Jianqing Lin, M.D., is an Associate Professor of medicine and physician in the Division of Hematology/Oncology at the George Washington University (GW) Cancer Center where he co-leads the centers GU Oncology Multidisciplinary Program tasked with encouraging and fostering collaborations between oncologists, urologists, radiologists, radiation oncologists, pathologists, population scientists, and basic scientists to enhance clinical and translational research in the areas of prostate, urothelial, kidney, penile, and testicular cancers.
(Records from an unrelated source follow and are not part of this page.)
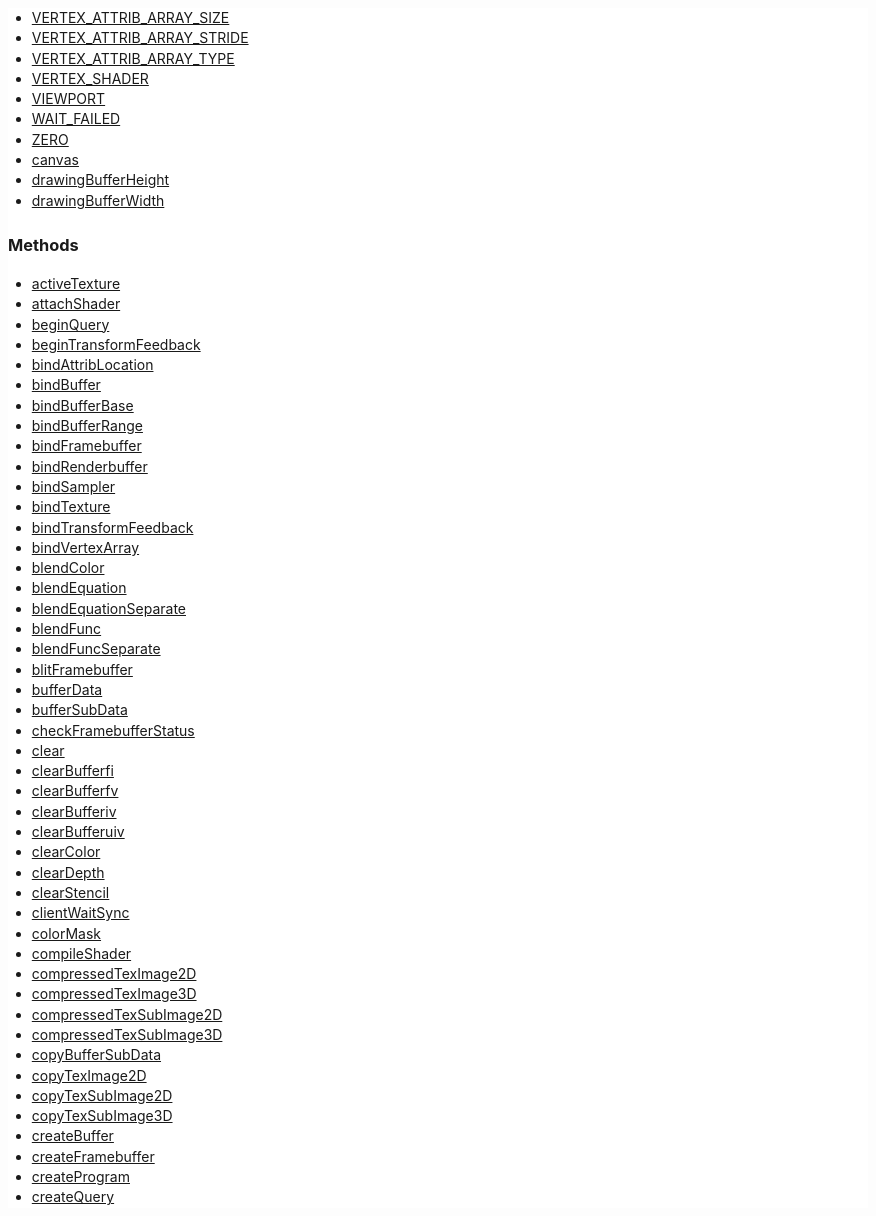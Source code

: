 - [VERTEX\_ATTRIB\_ARRAY\_SIZE](main_module._internal_.WebGL2RenderingContext.md#vertex_attrib_array_size)
- [VERTEX\_ATTRIB\_ARRAY\_STRIDE](main_module._internal_.WebGL2RenderingContext.md#vertex_attrib_array_stride)
- [VERTEX\_ATTRIB\_ARRAY\_TYPE](main_module._internal_.WebGL2RenderingContext.md#vertex_attrib_array_type)
- [VERTEX\_SHADER](main_module._internal_.WebGL2RenderingContext.md#vertex_shader)
- [VIEWPORT](main_module._internal_.WebGL2RenderingContext.md#viewport)
- [WAIT\_FAILED](main_module._internal_.WebGL2RenderingContext.md#wait_failed)
- [ZERO](main_module._internal_.WebGL2RenderingContext.md#zero)
- [canvas](main_module._internal_.WebGL2RenderingContext.md#canvas)
- [drawingBufferHeight](main_module._internal_.WebGL2RenderingContext.md#drawingbufferheight)
- [drawingBufferWidth](main_module._internal_.WebGL2RenderingContext.md#drawingbufferwidth)

### Methods

- [activeTexture](main_module._internal_.WebGL2RenderingContext.md#activetexture)
- [attachShader](main_module._internal_.WebGL2RenderingContext.md#attachshader)
- [beginQuery](main_module._internal_.WebGL2RenderingContext.md#beginquery)
- [beginTransformFeedback](main_module._internal_.WebGL2RenderingContext.md#begintransformfeedback)
- [bindAttribLocation](main_module._internal_.WebGL2RenderingContext.md#bindattriblocation)
- [bindBuffer](main_module._internal_.WebGL2RenderingContext.md#bindbuffer)
- [bindBufferBase](main_module._internal_.WebGL2RenderingContext.md#bindbufferbase)
- [bindBufferRange](main_module._internal_.WebGL2RenderingContext.md#bindbufferrange)
- [bindFramebuffer](main_module._internal_.WebGL2RenderingContext.md#bindframebuffer)
- [bindRenderbuffer](main_module._internal_.WebGL2RenderingContext.md#bindrenderbuffer)
- [bindSampler](main_module._internal_.WebGL2RenderingContext.md#bindsampler)
- [bindTexture](main_module._internal_.WebGL2RenderingContext.md#bindtexture)
- [bindTransformFeedback](main_module._internal_.WebGL2RenderingContext.md#bindtransformfeedback)
- [bindVertexArray](main_module._internal_.WebGL2RenderingContext.md#bindvertexarray)
- [blendColor](main_module._internal_.WebGL2RenderingContext.md#blendcolor)
- [blendEquation](main_module._internal_.WebGL2RenderingContext.md#blendequation)
- [blendEquationSeparate](main_module._internal_.WebGL2RenderingContext.md#blendequationseparate)
- [blendFunc](main_module._internal_.WebGL2RenderingContext.md#blendfunc)
- [blendFuncSeparate](main_module._internal_.WebGL2RenderingContext.md#blendfuncseparate)
- [blitFramebuffer](main_module._internal_.WebGL2RenderingContext.md#blitframebuffer)
- [bufferData](main_module._internal_.WebGL2RenderingContext.md#bufferdata)
- [bufferSubData](main_module._internal_.WebGL2RenderingContext.md#buffersubdata)
- [checkFramebufferStatus](main_module._internal_.WebGL2RenderingContext.md#checkframebufferstatus)
- [clear](main_module._internal_.WebGL2RenderingContext.md#clear)
- [clearBufferfi](main_module._internal_.WebGL2RenderingContext.md#clearbufferfi)
- [clearBufferfv](main_module._internal_.WebGL2RenderingContext.md#clearbufferfv)
- [clearBufferiv](main_module._internal_.WebGL2RenderingContext.md#clearbufferiv)
- [clearBufferuiv](main_module._internal_.WebGL2RenderingContext.md#clearbufferuiv)
- [clearColor](main_module._internal_.WebGL2RenderingContext.md#clearcolor)
- [clearDepth](main_module._internal_.WebGL2RenderingContext.md#cleardepth)
- [clearStencil](main_module._internal_.WebGL2RenderingContext.md#clearstencil)
- [clientWaitSync](main_module._internal_.WebGL2RenderingContext.md#clientwaitsync)
- [colorMask](main_module._internal_.WebGL2RenderingContext.md#colormask)
- [compileShader](main_module._internal_.WebGL2RenderingContext.md#compileshader)
- [compressedTexImage2D](main_module._internal_.WebGL2RenderingContext.md#compressedteximage2d)
- [compressedTexImage3D](main_module._internal_.WebGL2RenderingContext.md#compressedteximage3d)
- [compressedTexSubImage2D](main_module._internal_.WebGL2RenderingContext.md#compressedtexsubimage2d)
- [compressedTexSubImage3D](main_module._internal_.WebGL2RenderingContext.md#compressedtexsubimage3d)
- [copyBufferSubData](main_module._internal_.WebGL2RenderingContext.md#copybuffersubdata)
- [copyTexImage2D](main_module._internal_.WebGL2RenderingContext.md#copyteximage2d)
- [copyTexSubImage2D](main_module._internal_.WebGL2RenderingContext.md#copytexsubimage2d)
- [copyTexSubImage3D](main_module._internal_.WebGL2RenderingContext.md#copytexsubimage3d)
- [createBuffer](main_module._internal_.WebGL2RenderingContext.md#createbuffer)
- [createFramebuffer](main_module._internal_.WebGL2RenderingContext.md#createframebuffer)
- [createProgram](main_module._internal_.WebGL2RenderingContext.md#createprogram)
- [createQuery](main_module._internal_.WebGL2RenderingContext.md#createquery)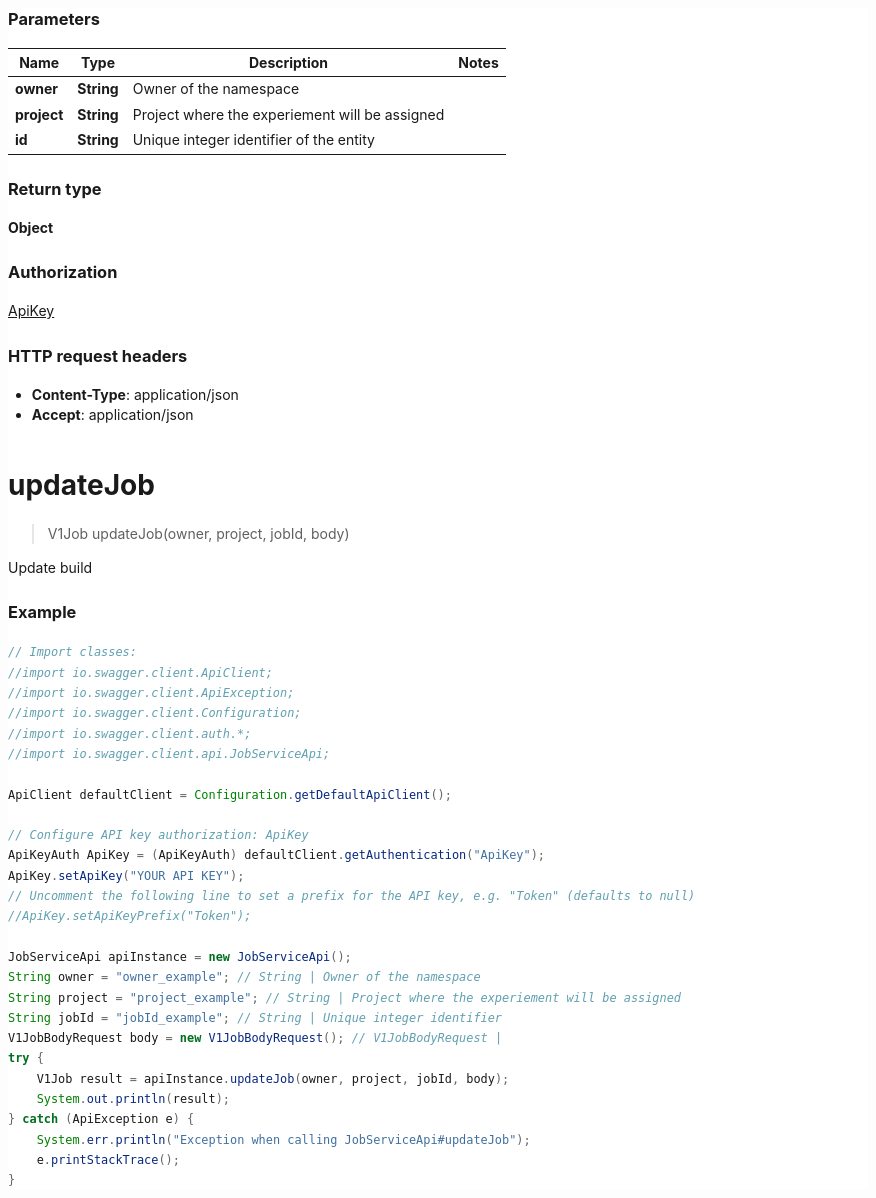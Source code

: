 ### Parameters

Name | Type | Description  | Notes
------------- | ------------- | ------------- | -------------
 **owner** | **String**| Owner of the namespace |
 **project** | **String**| Project where the experiement will be assigned |
 **id** | **String**| Unique integer identifier of the entity |

### Return type

**Object**

### Authorization

[ApiKey](../README.md#ApiKey)

### HTTP request headers

 - **Content-Type**: application/json
 - **Accept**: application/json

<a name="updateJob"></a>
# **updateJob**
> V1Job updateJob(owner, project, jobId, body)

Update build

### Example
```java
// Import classes:
//import io.swagger.client.ApiClient;
//import io.swagger.client.ApiException;
//import io.swagger.client.Configuration;
//import io.swagger.client.auth.*;
//import io.swagger.client.api.JobServiceApi;

ApiClient defaultClient = Configuration.getDefaultApiClient();

// Configure API key authorization: ApiKey
ApiKeyAuth ApiKey = (ApiKeyAuth) defaultClient.getAuthentication("ApiKey");
ApiKey.setApiKey("YOUR API KEY");
// Uncomment the following line to set a prefix for the API key, e.g. "Token" (defaults to null)
//ApiKey.setApiKeyPrefix("Token");

JobServiceApi apiInstance = new JobServiceApi();
String owner = "owner_example"; // String | Owner of the namespace
String project = "project_example"; // String | Project where the experiement will be assigned
String jobId = "jobId_example"; // String | Unique integer identifier
V1JobBodyRequest body = new V1JobBodyRequest(); // V1JobBodyRequest | 
try {
    V1Job result = apiInstance.updateJob(owner, project, jobId, body);
    System.out.println(result);
} catch (ApiException e) {
    System.err.println("Exception when calling JobServiceApi#updateJob");
    e.printStackTrace();
}
```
An ACT grant support his efforts to test the effectiveness of informational clinical trial videos in helping patients join clinical trials.

Clinical Trials for Genito-Urinary Cancer

GUMDROP (Genito-Urinary Multi-Disciplinary D.C. Regional Oncology Project) is a not-for-profit 501(c)(3) organization formed to enhance patient outcomes through greater cancer clinical trial awareness. Clinical trials continually change as the medical community evolves its approach to defeating cancer. The GUMDROP website helps the cancer community filter through the current clinical trials that apply to bladder, kidney and prostate cancers. It is hoped that improved clinical trial awareness and utilization will lead to improved survival and quality of life of patients, ultimately creating a better standard of care for these patients.

All of the activities of GUMDROP and its participating doctors and volunteers currently occur in the Washington DC Metro area. GUMDROP was started informally as an information sharing opportunity for oncologists at a dinner held in April 2011 in Bethesda, MD. It has grown to include 10+ institutions who now collaborate on a regular basis to improve patient care.